Chapter 3

This chapter introduces us the basic knowledge of graph.

The section first introduces some basic concepts and notations of graph, such as vertex, edge, and orientation of graphs.

Then several examples are illustrated: transportation networks that are tangible, though in practice directed, can be viewed as indirected graph, since the traffic normally comes both ways; Communication networks-basically just connecting computers together and sharing information-are directed graphs, since sometimes computer U hears V's signal but not conversely; information networks have very useful examples such as the WWW internet, where websites are nodes and hyperlinks are edges; social networks display the interactions among people; dependency networks are used in important biological ways such as the food web.

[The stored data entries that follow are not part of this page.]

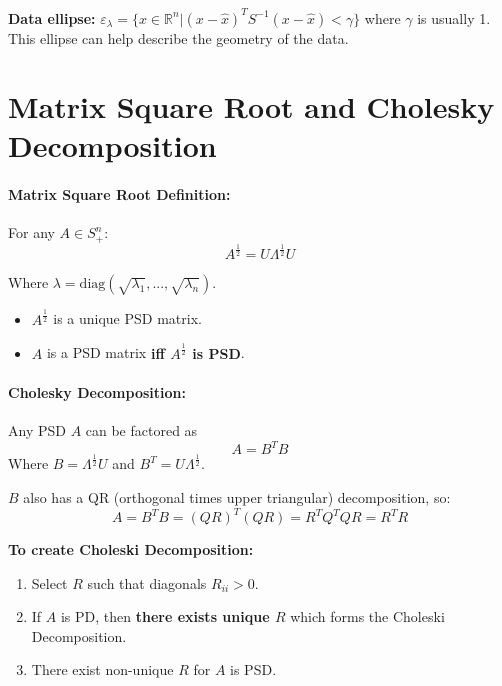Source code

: \documentclass[a4paper,12pt]{report}
\def\reals{\mathbb{R}}
\begin{document}
\textbf{Data ellipse: } $\varepsilon_\lambda = \{x\in \reals^n | (x-\hat{x})^T S^{-1} (x-\hat{x}) < \gamma\}$ where $\gamma$ is usually 1. This ellipse can help describe the geometry of the data.


\section{Matrix Square Root and Cholesky Decomposition}

\paragraph{Matrix Square Root Definition: } For any $A\in S_+^n$: 
\begin{equation}
	A^{\frac{1}{2}} = U\Lambda^{\frac{1}{2}} U
\end{equation}

Where $\lambda = \text{diag}(\sqrt{\lambda_1}, ..., \sqrt{\lambda_n})$.
\begin{itemize}
\item $A^\frac{1}{2}$ is a unique PSD matrix.
\item $A$ is a PSD matrix \textbf{iff $A^{\frac{1}{2}}$ is PSD}.
\end{itemize}

\paragraph{Cholesky Decomposition: } Any PSD $A$ can be factored as 
\begin{equation}
	A = B^T B
\end{equation}
Where $B = \Lambda^{\frac{1}{2}} U$ and $B^T = U\Lambda^{\frac{1}{2}}$.


$B$ also has a QR (orthogonal times upper triangular) decomposition, so: 
\begin{equation}
	A = B^T B = (QR)^T(QR) = R^TQ^TQR = R^TR
\end{equation}

\textbf{To create Choleski Decomposition: } 
\begin{enumerate}
\item Select $R$ such that diagonals $R_{ii} > 0$.
\item If $A$ is PD, then \textbf{there exists unique $R$} which forms the Choleski Decomposition.
\item There exist non-unique $R$ for $A$ is PSD.
\end{enumerate}
\end{document}
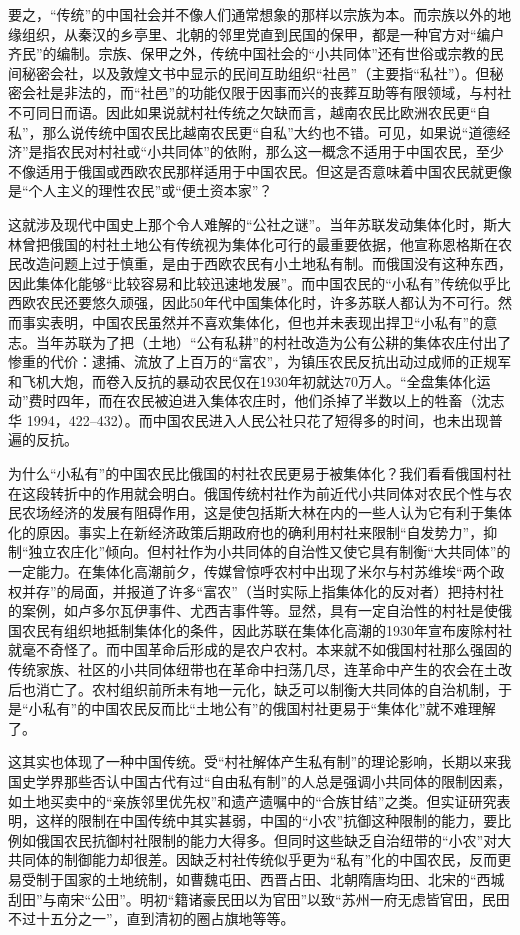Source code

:\documentclass[a4paper,12pt,punct=kaiming,fontset=none]{ctexart}
\begin{document}
要之，“传统”的中国社会并不像人们通常想象的那样以宗族为本。而宗族以外的地缘组织，从秦汉的乡亭里、北朝的邻里党直到民国的保甲，都是一种官方对“编户齐民”的编制。宗族、保甲之外，传统中国社会的“小共同体”还有世俗或宗教的民间秘密会社，以及敦煌文书中显示的民间互助组织“社邑”（主要指“私社”）。但秘密会社是非法的，而“社邑”的功能仅限于因事而兴的丧葬互助等有限领域，与村社不可同日而语。因此如果说就村社传统之欠缺而言，越南农民比欧洲农民更“自私”，那么说传统中国农民比越南农民更“自私”大约也不错。可见，如果说“道德经济”是指农民对村社或“小共同体”的依附，那么这一概念不适用于中国农民，至少不像适用于俄国或西欧农民那样适用于中国农民。但这是否意味着中国农民就更像是“个人主义的理性农民”或“便土资本家”？

这就涉及现代中国史上那个令人难解的“公社之谜”。当年苏联发动集体化时，斯大林曾把俄国的村社土地公有传统视为集体化可行的最重要依据，他宣称恩格斯在农民改造问题上过于慎重，是由于西欧农民有小土地私有制。而俄国没有这种东西，因此集体化能够“比较容易和比较迅速地发展”。而中国农民的“小私有”传统似乎比西欧农民还要悠久顽强，因此50年代中国集体化时，许多苏联人都认为不可行。然而事实表明，中国农民虽然并不喜欢集体化，但也并未表现出捍卫“小私有”的意志。当年苏联为了把（土地）“公有私耕”的村社改造为公有公耕的集体农庄付出了惨重的代价：逮捕、流放了上百万的“富农”，为镇压农民反抗出动过成师的正规军和飞机大炮，而卷入反抗的暴动农民仅在1930年初就达70万人。“全盘集体化运动”费时四年，而在农民被迫进入集体农庄时，他们杀掉了半数以上的牲畜（沈志华 1994，422–432）。而中国农民进入人民公社只花了短得多的时间，也未出现普遍的反抗。

为什么“小私有”的中国农民比俄国的村社农民更易于被集体化？我们看看俄国村社在这段转折中的作用就会明白。俄国传统村社作为前近代小共同体对农民个性与农民农场经济的发展有阻碍作用，这是使包括斯大林在内的一些人认为它有利于集体化的原因。事实上在新经济政策后期政府也的确利用村社来限制“自发势力”，抑制“独立农庄化”倾向。但村社作为小共同体的自治性又使它具有制衡“大共同体”的一定能力。在集体化高潮前夕，传媒曾惊呼农村中出现了米尔与村苏维埃“两个政权并存”的局面，并报道了许多“富农”（当时实际上指集体化的反对者）把持村社的案例，如卢多尔瓦伊事件、尤西吉事件等。显然，具有一定自治性的村社是使俄国农民有组织地抵制集体化的条件，因此苏联在集体化高潮的1930年宣布废除村社就毫不奇怪了。而中国革命后形成的是农户农村。本来就不如俄国村社那么强固的传统家族、社区的小共同体纽带也在革命中扫荡几尽，连革命中产生的农会在土改后也消亡了。农村组织前所未有地一元化，缺乏可以制衡大共同体的自治机制，于是“小私有”的中国农民反而比“土地公有”的俄国村社更易于“集体化”就不难理解了。

这其实也体现了一种中国传统。受“村社解体产生私有制”的理论影响，长期以来我国史学界那些否认中国古代有过“自由私有制”的人总是强调小共同体的限制因素，如土地买卖中的“亲族邻里优先权”和遗产遗嘱中的“合族甘结”之类。但实证研究表明，这样的限制在中国传统中其实甚弱，中国的“小农”抗御这种限制的能力，要比例如俄国农民抗御村社限制的能力大得多。但同时这些缺乏自治纽带的“小农”对大共同体的制御能力却很差。因缺乏村社传统似乎更为“私有”化的中国农民，反而更易受制于国家的土地统制，如曹魏屯田、西晋占田、北朝隋唐均田、北宋的“西城刮田”与南宋“公田”。明初“籍诸豪民田以为官田”以致“苏州一府无虑皆官田，民田不过十五分之一”，直到清初的圈占旗地等等。
\end{document}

The geometric perspective of the communication networks further interest me-is it like a shortest path problem in nature? In addition, regard WWW as a graph is new to me: I never thought of individual websites as vertices, and hyperlinks to be edges. The directness of the information networks also play a vital rule, such as in prioritizing websites for search engines. How exactly does it work?

Next several more important definitions in graph theories are introduced, such as Paths&Connectivity (simple, cycle; strongly connected, distance), trees (child, parent, descendant, ancestor, leaf…). The text also addresses the importance of trees since they indicate hierarchy. The important theorem (3.2) is also stated.

I'd like to know more about trees, spanning trees, minimum spanning trees, etc.